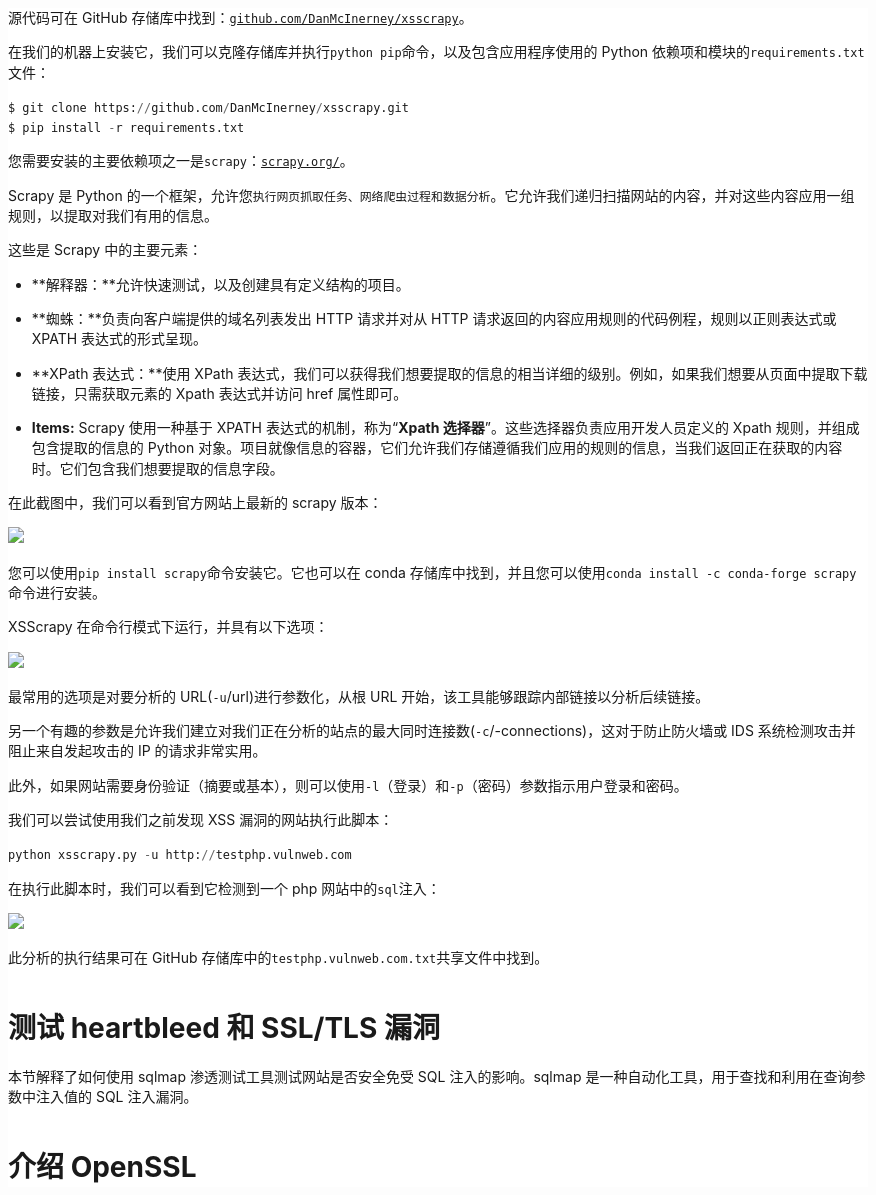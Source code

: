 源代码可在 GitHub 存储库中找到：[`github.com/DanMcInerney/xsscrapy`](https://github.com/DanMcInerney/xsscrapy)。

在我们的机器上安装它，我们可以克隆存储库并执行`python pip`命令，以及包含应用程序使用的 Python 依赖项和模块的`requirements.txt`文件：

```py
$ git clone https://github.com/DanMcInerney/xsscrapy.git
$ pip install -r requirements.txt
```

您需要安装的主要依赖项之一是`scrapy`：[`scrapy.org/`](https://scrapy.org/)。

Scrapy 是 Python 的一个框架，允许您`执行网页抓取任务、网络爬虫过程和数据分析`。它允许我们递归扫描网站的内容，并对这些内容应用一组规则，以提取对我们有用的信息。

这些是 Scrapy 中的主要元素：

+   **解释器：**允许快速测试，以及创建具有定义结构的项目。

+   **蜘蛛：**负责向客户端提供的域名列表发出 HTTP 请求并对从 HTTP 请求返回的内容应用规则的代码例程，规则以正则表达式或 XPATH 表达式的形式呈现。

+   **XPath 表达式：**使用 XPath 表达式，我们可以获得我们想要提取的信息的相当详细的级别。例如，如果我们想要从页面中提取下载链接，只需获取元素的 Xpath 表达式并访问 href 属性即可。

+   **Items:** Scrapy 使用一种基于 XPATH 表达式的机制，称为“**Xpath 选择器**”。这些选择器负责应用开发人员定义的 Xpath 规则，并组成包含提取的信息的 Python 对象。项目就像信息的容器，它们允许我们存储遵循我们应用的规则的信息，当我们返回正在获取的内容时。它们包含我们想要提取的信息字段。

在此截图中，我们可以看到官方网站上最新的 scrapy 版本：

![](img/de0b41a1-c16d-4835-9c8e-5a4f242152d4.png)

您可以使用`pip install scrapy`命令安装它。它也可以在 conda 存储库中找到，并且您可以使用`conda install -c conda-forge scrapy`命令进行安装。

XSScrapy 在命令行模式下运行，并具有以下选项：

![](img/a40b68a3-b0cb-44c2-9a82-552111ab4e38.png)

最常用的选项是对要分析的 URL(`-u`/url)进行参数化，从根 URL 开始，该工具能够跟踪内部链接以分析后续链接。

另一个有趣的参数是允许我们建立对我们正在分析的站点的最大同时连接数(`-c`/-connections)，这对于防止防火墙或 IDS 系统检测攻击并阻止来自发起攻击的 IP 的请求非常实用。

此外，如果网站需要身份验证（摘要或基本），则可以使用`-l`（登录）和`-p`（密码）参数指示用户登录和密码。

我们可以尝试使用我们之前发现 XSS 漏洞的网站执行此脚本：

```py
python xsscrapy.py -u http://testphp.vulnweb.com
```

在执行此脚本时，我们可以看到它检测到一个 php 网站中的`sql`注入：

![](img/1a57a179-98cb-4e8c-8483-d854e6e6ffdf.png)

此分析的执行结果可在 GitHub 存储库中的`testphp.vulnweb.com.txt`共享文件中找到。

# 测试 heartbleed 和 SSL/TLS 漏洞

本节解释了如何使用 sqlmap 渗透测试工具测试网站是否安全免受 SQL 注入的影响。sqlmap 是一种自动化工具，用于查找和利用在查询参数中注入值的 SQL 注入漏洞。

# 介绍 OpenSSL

______________________________

Output each line of the listing above that has "vulnweb".

• Response for this exercise:
python xsscrapy.py -u http://testphp.vulnweb.com
此分析的执行结果可在 GitHub 存储库中的`testphp.vulnweb.com.txt`共享文件中找到。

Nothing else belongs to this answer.